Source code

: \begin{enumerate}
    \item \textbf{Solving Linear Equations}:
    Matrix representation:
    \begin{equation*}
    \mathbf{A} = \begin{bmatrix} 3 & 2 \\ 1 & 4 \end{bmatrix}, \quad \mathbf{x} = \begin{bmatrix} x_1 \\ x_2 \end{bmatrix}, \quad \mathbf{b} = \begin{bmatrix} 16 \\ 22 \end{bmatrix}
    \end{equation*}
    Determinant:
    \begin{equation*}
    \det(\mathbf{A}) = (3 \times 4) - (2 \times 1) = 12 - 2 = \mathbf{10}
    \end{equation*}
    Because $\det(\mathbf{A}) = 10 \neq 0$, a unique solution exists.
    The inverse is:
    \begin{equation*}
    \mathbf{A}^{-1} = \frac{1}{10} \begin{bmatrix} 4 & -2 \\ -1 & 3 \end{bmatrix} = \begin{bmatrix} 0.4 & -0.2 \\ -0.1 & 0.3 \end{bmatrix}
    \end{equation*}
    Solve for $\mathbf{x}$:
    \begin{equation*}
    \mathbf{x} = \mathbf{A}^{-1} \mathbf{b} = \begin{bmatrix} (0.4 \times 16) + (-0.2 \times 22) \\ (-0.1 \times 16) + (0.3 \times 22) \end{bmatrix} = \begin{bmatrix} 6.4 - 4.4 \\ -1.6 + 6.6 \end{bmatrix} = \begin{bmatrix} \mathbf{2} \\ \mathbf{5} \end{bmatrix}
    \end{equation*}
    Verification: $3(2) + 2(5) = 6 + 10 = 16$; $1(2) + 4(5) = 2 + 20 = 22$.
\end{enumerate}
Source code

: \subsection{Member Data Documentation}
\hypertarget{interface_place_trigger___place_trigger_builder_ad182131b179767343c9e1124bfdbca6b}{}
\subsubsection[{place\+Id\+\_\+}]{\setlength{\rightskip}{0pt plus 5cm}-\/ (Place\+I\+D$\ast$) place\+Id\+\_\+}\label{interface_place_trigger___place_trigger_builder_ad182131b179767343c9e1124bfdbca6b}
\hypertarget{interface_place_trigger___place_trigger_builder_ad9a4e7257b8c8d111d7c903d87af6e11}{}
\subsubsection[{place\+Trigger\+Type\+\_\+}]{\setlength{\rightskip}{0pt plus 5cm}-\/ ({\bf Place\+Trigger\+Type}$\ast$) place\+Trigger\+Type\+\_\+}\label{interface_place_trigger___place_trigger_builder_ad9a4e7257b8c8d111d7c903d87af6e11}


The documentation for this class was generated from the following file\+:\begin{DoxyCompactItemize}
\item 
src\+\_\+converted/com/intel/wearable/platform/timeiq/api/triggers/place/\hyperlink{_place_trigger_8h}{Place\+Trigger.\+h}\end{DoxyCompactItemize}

= = = = =

■ **Your assignment**: Check every line of the data, and copy the ones that contain "label".

■ **Response to the exercise**:
\subsubsection[{place\+Id\+\_\+}]{\setlength{\rightskip}{0pt plus 5cm}-\/ (Place\+I\+D$\ast$) place\+Id\+\_\+}\label{interface_place_trigger___place_trigger_builder_ad182131b179767343c9e1124bfdbca6b}
\subsubsection[{place\+Trigger\+Type\+\_\+}]{\setlength{\rightskip}{0pt plus 5cm}-\/ ({\bf Place\+Trigger\+Type}$\ast$) place\+Trigger\+Type\+\_\+}\label{interface_place_trigger___place_trigger_builder_ad9a4e7257b8c8d111d7c903d87af6e11}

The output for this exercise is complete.